Monday, February 28, 2011

Gary Smith: Co-production now “an integral part of production and distribution process” - MIPTV daily News' Gary Smith takes the pulse of contemporary coproductions such as Hat Trick's "Episodes"

A measure of just how much money and faith is being invested in co-productions right now came when MIPTV 2011 Producers’ Forum Keynote speaker Rodolphe Belmer, COO of Canal+, announced recently that in 2011 the broadcaster would be investing €50 million in high-end drama co-productions such as XIII and The Borgias, representing an increase of 25% on the previous year.

A process that started more or less exclusively as a way to get series made has, over the last five years, become an integral and creative part of the production and distribution process.

“The co-production model is extremely important – and gaining momentum,” says Martin Irusta, SVP global programming & acquisitions, Universal Networks International (UNI). “From the production perspective, we get a lot of pitches from North American and international producers who are encouraged that UNI is interested in a model that doesn’t require all the financing to be sewn up by one broadcaster. Co-producing means that there are innovative routes to getting a project off the ground and on air in multiple territories.”

From UNI’s perspective as a pay-TV broadcaster, co-productions open up the possibility of new kinds of collaboration: “It means we can weigh in creatively during the development process,” Irusta says, “in order to ensure the concept is an appropriate fit for the channel brand, and that the audience gets to see original shows that they can’t find elsewhere.”

Paul Cohen, commercial director, Hat Trick Productions remains unconvinced that co-producing is the answer every time: “Co-productions are often touted as a panacea for funding pressure and have worked brilliantly in some genres such as high-end drama, but the model doesn’t always fit others, especially comedy.”

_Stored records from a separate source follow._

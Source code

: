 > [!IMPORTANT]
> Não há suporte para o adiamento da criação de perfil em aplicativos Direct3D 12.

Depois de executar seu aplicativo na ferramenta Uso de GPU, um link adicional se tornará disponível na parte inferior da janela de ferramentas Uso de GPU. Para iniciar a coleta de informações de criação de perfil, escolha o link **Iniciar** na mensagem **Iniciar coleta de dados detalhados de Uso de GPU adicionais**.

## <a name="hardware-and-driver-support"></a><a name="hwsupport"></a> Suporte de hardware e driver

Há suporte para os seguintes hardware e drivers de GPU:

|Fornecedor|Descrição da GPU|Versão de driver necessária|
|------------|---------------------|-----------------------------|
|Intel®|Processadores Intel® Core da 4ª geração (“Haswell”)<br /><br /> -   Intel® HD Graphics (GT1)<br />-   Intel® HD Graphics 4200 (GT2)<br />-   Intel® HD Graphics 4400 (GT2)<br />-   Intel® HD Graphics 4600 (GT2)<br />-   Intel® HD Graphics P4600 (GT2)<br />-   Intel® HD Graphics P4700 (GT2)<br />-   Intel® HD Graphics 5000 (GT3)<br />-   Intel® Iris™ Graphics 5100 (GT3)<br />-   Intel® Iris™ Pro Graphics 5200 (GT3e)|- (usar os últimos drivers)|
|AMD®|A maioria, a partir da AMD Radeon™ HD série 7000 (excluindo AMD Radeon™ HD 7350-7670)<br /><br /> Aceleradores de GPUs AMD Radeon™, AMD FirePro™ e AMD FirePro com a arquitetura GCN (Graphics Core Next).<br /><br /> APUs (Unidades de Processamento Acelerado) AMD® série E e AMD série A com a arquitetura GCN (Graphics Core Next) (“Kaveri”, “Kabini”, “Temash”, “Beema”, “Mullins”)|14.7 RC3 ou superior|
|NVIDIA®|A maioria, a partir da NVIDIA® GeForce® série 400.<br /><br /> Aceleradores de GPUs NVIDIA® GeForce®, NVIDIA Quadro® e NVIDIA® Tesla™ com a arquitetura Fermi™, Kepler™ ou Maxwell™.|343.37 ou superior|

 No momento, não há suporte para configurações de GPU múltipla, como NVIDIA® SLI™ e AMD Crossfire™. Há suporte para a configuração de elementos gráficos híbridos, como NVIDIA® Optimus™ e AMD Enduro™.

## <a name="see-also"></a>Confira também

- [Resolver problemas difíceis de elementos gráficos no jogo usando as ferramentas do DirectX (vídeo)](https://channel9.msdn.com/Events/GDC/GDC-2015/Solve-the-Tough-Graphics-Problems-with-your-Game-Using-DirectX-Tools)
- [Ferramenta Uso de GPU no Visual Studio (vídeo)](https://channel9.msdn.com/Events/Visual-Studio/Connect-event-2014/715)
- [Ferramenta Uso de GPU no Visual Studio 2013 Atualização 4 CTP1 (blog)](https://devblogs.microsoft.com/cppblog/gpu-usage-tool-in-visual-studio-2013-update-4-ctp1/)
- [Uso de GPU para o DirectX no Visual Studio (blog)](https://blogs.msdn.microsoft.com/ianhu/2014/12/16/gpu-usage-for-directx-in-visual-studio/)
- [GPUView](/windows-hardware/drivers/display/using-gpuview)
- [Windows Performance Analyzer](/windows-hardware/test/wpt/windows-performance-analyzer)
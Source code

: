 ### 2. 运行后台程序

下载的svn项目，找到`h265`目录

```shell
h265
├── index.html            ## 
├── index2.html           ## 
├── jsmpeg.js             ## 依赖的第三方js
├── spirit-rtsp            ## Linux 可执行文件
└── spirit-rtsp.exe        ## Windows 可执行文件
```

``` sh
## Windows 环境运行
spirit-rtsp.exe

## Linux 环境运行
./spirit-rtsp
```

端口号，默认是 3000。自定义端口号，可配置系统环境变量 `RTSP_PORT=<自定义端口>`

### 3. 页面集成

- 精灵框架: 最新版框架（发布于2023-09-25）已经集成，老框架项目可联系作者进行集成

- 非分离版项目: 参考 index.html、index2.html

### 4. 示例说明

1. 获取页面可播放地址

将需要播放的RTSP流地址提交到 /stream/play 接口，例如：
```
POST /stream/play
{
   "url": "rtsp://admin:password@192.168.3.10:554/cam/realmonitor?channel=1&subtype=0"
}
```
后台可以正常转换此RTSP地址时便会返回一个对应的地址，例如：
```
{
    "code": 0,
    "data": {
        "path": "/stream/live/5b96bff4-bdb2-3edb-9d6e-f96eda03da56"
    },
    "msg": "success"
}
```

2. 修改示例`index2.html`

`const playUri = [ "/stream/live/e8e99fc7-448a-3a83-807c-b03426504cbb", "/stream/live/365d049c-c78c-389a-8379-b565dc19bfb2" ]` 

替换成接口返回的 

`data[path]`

On occasions it can work, however. Hat Trick recently produced Episodes for the BBC in the UK and Showtime in the US. “The series was a success thanks to several key elements,” Cohen states. “First, a premise that resonated with both audiences – an English couple resettling in LA to remake their successful TV show for an American audience – a scenario that worked thanks to first class writing by David Crane (Friends) and Jeffrey Klarik, (Mad About You).”

The show’s premise also meant it could use both UK and US actors including (Matt Le Blanc (Friends), Stephen Mangan (Free Agents) and Tamsin Greig (Green Wing) without it looking forced. Equally important was the fact that the two broadcasters had the same editorial take on the project: “Even what might be considered a small thing such as the running time was hugely important. Neither the BBC nor Showtime take ads so their running times were almost identical, meaning there was no need for costly re-edits with different comedy beats to meet ad breaks.”

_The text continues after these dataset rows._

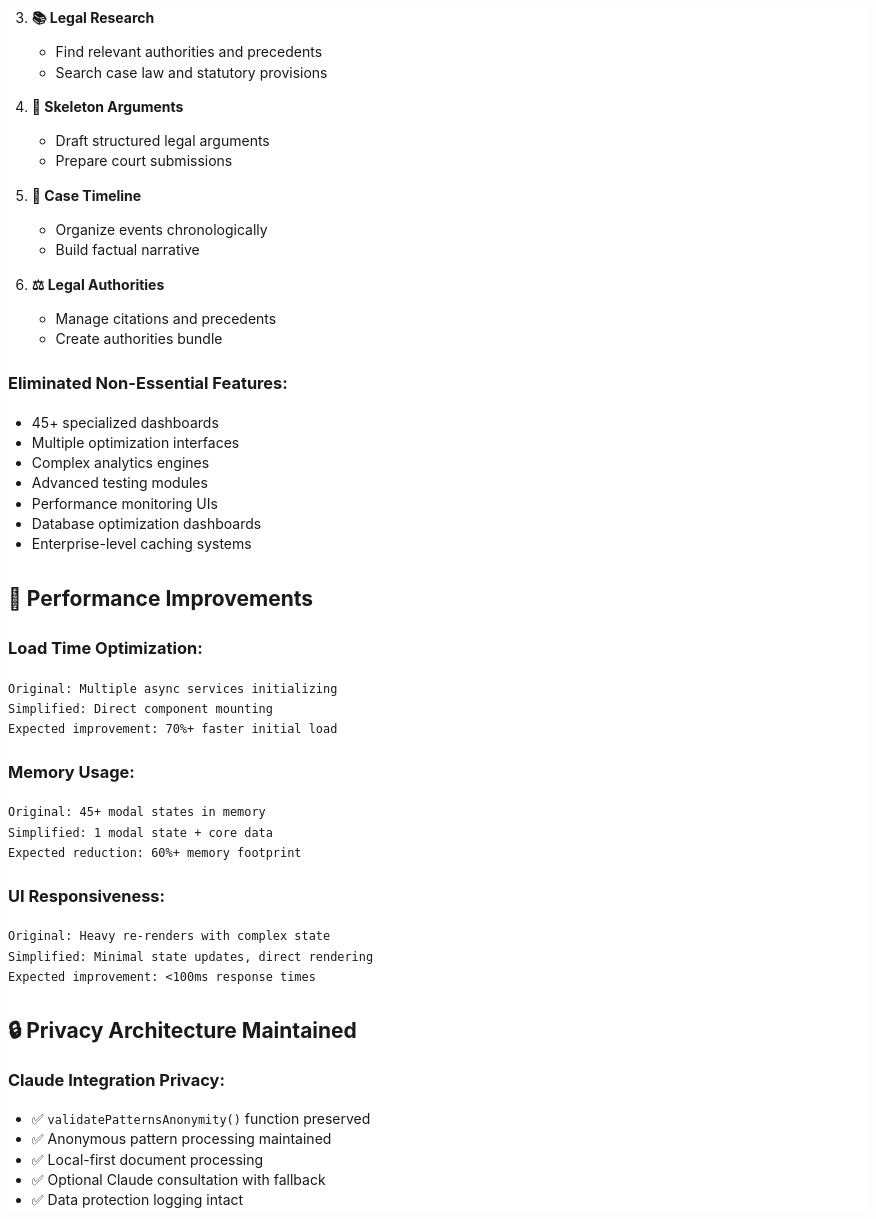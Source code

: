 3. **📚 Legal Research**
   - Find relevant authorities and precedents
   - Search case law and statutory provisions

4. **📝 Skeleton Arguments**
   - Draft structured legal arguments
   - Prepare court submissions

5. **📅 Case Timeline**
   - Organize events chronologically
   - Build factual narrative

6. **⚖️ Legal Authorities**
   - Manage citations and precedents
   - Create authorities bundle

### **Eliminated Non-Essential Features:**
- 45+ specialized dashboards
- Multiple optimization interfaces  
- Complex analytics engines
- Advanced testing modules
- Performance monitoring UIs
- Database optimization dashboards
- Enterprise-level caching systems

## 🚀 **Performance Improvements**

### **Load Time Optimization:**
```
Original: Multiple async services initializing
Simplified: Direct component mounting
Expected improvement: 70%+ faster initial load
```

### **Memory Usage:**
```
Original: 45+ modal states in memory
Simplified: 1 modal state + core data
Expected reduction: 60%+ memory footprint
```

### **UI Responsiveness:**
```
Original: Heavy re-renders with complex state
Simplified: Minimal state updates, direct rendering  
Expected improvement: <100ms response times
```

## 🔒 **Privacy Architecture Maintained**

### **Claude Integration Privacy:**
- ✅ `validatePatternsAnonymity()` function preserved
- ✅ Anonymous pattern processing maintained
- ✅ Local-first document processing
- ✅ Optional Claude consultation with fallback
- ✅ Data protection logging intact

With budgets being cut for factual programming and documentaries, factual producers are more than ever looking for other sources of funding. “Using a combination of broadcast and state funding is already common In continental Europe, in the UK less so” David Hooper, managing director, Espresso TV, observes. “But boutique distributors like us are now very active in assisting small and medium-sized producers to source co-production funding either through international broadcasters, or through grants, sponsorships, advertiser funding and even charities.”